I wonder how well GP would take it if, say, the IRS webpay or DMV sites (or their equivalent wherever GP happens to live) balked at their name.
Yes, government services was what I thought of when I wrote "most websites". Then again, I feel like those tend to be the worst user experience offenders (which is what this comes down to). It took me several attempts to mangle my home address into something the US visa application form would accept and I've seen ö turned into ö on my own country's official websites so many times that I can remember the mojibake.
I wonder why that is. I guess part of the reason is that government doesn't need to invest heavily in UX because there is no threat of people going elsewhere – when you need a passport, you need a passport, and you're not going to order one from Amazon. In fact, there's probably a disincentive for government to continuously improve their UX precisely because any changes to a system that's in place and working well enough only cost them money.

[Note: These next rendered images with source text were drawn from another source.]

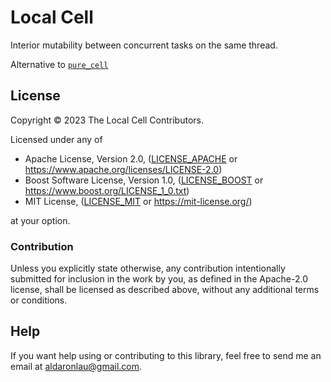 # Local Cell
Interior mutability between concurrent tasks on the same thread.

Alternative to [`pure_cell`](https://crates.io/crates/pure_cell)

## License
Copyright © 2023 The Local Cell Contributors.

Licensed under any of
 - Apache License, Version 2.0, ([LICENSE\_APACHE] or
   <https://www.apache.org/licenses/LICENSE-2.0>)
 - Boost Software License, Version 1.0, ([LICENSE\_BOOST] or
   <https://www.boost.org/LICENSE_1_0.txt>)
 - MIT License, ([LICENSE\_MIT] or <https://mit-license.org/>)

at your option.

### Contribution
Unless you explicitly state otherwise, any contribution intentionally submitted
for inclusion in the work by you, as defined in the Apache-2.0 license, shall be
licensed as described above, without any additional terms or conditions.

## Help
If you want help using or contributing to this library, feel free to send me an
email at <aldaronlau@gmail.com>.

[LICENSE\_APACHE]: https://github.com/AldaronLau/shared_cell/blob/stable/LICENSE_APACHE
[LICENSE\_BOOST]: https://github.com/AldaronLau/shared_cell/blob/stable/LICENSE_BOOST
[LICENSE\_MIT]: https://github.com/AldaronLau/shared_cell/stable/LICENSE_MIT
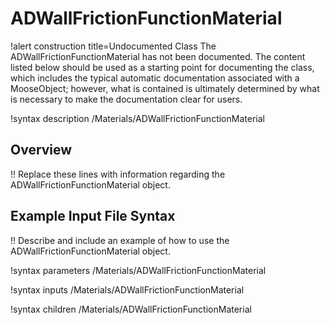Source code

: # ADWallFrictionFunctionMaterial

!alert construction title=Undocumented Class
The ADWallFrictionFunctionMaterial has not been documented. The content listed below should be used as a starting point for
documenting the class, which includes the typical automatic documentation associated with a
MooseObject; however, what is contained is ultimately determined by what is necessary to make the
documentation clear for users.

!syntax description /Materials/ADWallFrictionFunctionMaterial

## Overview

!! Replace these lines with information regarding the ADWallFrictionFunctionMaterial object.

## Example Input File Syntax

!! Describe and include an example of how to use the ADWallFrictionFunctionMaterial object.

!syntax parameters /Materials/ADWallFrictionFunctionMaterial

!syntax inputs /Materials/ADWallFrictionFunctionMaterial

!syntax children /Materials/ADWallFrictionFunctionMaterial
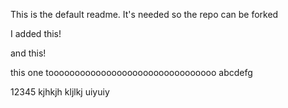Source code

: This is the default readme. It's needed so the repo can be forked

I added this!

and this!

this one toooooooooooooooooooooooooooooooo
abcdefg

12345
kjhkjh
kljlkj
uiyuiy
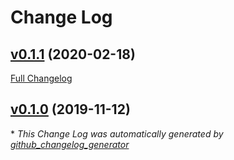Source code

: # Change Log

## [v0.1.1](https://github.com/iberianpig/fusuma-plugin-keypress/tree/v0.1.1) (2020-02-18)
[Full Changelog](https://github.com/iberianpig/fusuma-plugin-keypress/compare/v0.1.0...v0.1.1)

## [v0.1.0](https://github.com/iberianpig/fusuma-plugin-keypress/tree/v0.1.0) (2019-11-12)


\* *This Change Log was automatically generated by [github_changelog_generator](https://github.com/skywinder/Github-Changelog-Generator)*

Are there any counterexamples of government websites that offer good user experience?
The tax e-filing system in Massachusetts is a government website that offers a quite good user experience. It could be a bit better (e.g. it could save your general W-2 info from year to year on the assumption that you probably didn't change employers), but it's fairly nice in most ways; the W-2 thing is the only problem I've run into with it, and it has a fairly clear UI. Especially given the complexity of the actual paper MA tax forms.

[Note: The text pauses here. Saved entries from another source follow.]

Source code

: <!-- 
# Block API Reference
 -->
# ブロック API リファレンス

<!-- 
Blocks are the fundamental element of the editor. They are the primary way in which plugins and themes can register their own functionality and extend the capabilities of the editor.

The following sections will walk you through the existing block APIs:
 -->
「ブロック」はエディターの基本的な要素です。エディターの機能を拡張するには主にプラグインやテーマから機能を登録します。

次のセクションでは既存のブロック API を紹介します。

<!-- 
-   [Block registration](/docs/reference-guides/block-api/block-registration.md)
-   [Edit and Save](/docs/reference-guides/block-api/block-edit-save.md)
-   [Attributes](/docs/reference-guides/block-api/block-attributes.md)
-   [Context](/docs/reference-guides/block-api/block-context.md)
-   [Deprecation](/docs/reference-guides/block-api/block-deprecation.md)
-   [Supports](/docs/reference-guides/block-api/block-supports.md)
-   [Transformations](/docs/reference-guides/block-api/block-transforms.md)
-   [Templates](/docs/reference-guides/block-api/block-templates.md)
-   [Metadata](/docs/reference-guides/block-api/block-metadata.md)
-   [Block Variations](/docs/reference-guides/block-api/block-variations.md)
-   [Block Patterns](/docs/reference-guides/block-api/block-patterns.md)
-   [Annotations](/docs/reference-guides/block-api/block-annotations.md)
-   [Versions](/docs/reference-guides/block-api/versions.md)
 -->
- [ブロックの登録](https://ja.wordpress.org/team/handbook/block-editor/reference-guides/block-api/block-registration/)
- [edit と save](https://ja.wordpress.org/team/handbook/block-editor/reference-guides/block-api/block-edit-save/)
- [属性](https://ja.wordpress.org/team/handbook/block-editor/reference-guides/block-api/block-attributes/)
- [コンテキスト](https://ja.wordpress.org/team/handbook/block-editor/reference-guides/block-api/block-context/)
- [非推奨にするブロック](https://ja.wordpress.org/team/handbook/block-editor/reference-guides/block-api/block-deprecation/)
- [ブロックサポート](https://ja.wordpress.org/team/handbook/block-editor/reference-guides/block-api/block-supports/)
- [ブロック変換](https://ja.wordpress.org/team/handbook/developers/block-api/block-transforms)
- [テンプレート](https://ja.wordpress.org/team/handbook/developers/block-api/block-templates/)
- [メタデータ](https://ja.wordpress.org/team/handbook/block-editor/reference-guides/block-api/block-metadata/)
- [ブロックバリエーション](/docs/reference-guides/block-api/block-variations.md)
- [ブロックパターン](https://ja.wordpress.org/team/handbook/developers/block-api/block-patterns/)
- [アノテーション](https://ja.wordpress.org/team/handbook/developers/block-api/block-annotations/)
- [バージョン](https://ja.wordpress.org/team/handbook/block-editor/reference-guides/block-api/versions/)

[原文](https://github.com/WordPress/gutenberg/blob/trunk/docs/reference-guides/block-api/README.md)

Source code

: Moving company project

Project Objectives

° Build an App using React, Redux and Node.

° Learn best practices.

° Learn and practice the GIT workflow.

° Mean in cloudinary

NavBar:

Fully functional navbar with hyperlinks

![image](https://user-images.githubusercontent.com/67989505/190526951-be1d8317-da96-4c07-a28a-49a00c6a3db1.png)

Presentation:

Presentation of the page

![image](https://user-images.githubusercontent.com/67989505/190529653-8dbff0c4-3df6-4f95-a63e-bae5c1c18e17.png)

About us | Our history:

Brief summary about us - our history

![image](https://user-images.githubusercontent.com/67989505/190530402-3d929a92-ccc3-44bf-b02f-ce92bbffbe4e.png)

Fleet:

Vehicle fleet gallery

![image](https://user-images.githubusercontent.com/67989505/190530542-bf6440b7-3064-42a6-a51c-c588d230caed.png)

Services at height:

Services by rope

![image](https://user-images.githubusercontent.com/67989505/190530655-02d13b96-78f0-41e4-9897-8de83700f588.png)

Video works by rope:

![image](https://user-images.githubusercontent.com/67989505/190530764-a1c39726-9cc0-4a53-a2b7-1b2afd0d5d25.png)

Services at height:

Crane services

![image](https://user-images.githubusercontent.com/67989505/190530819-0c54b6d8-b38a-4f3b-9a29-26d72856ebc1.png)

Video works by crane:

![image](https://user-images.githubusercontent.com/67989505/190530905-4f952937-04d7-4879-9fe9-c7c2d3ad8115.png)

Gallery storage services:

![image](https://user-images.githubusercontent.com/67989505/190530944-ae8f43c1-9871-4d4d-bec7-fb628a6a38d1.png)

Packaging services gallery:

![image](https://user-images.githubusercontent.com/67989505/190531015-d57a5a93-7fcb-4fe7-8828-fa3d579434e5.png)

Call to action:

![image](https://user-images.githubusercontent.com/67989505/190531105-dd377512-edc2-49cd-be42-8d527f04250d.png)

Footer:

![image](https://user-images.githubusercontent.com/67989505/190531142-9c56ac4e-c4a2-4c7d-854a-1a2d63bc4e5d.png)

On the other hand, the MA website where you pay things like unemployment insurance for your employees is terrible, complete with being offline outside of normal business hours (because afaict they take it offline while they do batch imports from physical media that companies send them). Note that this is not as much of a "voter-facing" website, of course. ;)

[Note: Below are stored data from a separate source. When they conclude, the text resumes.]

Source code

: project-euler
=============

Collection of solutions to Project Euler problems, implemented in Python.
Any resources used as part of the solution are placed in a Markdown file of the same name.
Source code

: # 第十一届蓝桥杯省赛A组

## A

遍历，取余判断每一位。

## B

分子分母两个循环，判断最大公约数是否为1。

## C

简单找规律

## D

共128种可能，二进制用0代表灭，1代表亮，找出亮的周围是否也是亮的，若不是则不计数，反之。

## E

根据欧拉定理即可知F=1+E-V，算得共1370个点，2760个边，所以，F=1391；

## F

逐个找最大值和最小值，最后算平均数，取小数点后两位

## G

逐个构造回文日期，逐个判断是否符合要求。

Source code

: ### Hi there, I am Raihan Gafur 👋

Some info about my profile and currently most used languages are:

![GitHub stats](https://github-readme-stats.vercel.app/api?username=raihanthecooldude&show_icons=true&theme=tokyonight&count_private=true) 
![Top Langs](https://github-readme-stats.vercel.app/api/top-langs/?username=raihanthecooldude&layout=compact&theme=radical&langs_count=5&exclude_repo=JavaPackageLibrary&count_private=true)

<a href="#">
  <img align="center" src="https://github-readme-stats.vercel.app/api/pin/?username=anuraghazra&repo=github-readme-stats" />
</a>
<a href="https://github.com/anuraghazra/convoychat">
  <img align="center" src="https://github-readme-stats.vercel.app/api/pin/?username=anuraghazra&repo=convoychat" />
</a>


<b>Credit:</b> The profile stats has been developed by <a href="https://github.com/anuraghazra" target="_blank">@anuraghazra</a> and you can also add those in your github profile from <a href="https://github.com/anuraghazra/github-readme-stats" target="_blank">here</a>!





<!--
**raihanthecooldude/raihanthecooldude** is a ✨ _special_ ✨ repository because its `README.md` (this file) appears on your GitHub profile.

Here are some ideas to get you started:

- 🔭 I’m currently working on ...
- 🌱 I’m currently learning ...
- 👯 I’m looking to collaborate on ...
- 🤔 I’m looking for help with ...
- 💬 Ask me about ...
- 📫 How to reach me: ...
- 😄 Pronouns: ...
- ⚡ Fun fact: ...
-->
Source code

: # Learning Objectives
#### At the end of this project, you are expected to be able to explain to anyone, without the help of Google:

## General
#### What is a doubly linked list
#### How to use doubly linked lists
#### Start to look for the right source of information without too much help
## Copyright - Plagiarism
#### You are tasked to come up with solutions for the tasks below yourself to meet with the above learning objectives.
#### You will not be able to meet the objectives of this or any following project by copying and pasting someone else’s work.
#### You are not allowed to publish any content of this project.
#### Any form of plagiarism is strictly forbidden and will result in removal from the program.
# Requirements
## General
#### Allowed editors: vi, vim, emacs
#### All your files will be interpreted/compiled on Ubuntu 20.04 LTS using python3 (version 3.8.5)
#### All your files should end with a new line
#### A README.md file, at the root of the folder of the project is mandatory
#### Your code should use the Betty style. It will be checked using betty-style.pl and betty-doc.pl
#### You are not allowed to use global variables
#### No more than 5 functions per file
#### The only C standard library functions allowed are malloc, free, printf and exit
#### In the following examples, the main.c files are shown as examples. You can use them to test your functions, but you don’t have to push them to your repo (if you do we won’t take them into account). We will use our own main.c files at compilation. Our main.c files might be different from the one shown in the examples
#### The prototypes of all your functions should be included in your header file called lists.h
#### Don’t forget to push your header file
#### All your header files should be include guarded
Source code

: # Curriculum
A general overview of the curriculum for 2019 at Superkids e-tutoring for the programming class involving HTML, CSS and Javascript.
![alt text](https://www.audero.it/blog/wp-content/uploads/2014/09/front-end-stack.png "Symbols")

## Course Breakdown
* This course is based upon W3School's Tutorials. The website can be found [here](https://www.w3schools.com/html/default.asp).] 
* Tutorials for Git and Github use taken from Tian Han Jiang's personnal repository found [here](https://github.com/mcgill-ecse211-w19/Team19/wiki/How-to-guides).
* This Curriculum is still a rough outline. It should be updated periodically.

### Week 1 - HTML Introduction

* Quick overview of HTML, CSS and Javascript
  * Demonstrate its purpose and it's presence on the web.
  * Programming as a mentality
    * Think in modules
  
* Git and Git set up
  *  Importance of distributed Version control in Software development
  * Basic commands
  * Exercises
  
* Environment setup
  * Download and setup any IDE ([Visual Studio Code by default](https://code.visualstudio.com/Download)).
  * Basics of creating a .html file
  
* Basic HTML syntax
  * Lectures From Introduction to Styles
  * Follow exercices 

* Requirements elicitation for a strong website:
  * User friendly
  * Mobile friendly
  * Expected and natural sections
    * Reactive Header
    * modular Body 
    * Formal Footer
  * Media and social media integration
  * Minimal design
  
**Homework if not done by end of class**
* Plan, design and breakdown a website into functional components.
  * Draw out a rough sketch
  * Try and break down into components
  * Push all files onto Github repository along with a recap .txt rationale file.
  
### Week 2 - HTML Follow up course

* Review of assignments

The DMV in Massachusetts can't handle a space in a last name. They convert it to a dash instead.
As a result, I know several people who have different names on their passport and their driver's license, simply because the computer system at the DMV is broken.
Actually, most 'injection' issues happen because of poor programming practices (not sanitizing input, not escaping SQL parameters, etc.) and not because databases don't support Unicode characters. It's not the OP or the grandparent's fault for not having a "nice-to-shitty-programs" name.
Sure, but poor programming practices come down to cost like anything else - whether they're due to low-quality programmers, lack of training, poor management or whatever. No-one is deliberately choosing to make their site worse.
True. Hiring better programmers is more expensive, but in the case of vulnerabilities the long-term cost of not doing the right thing are probably higher than the upfront cost of hiring someone more qualified.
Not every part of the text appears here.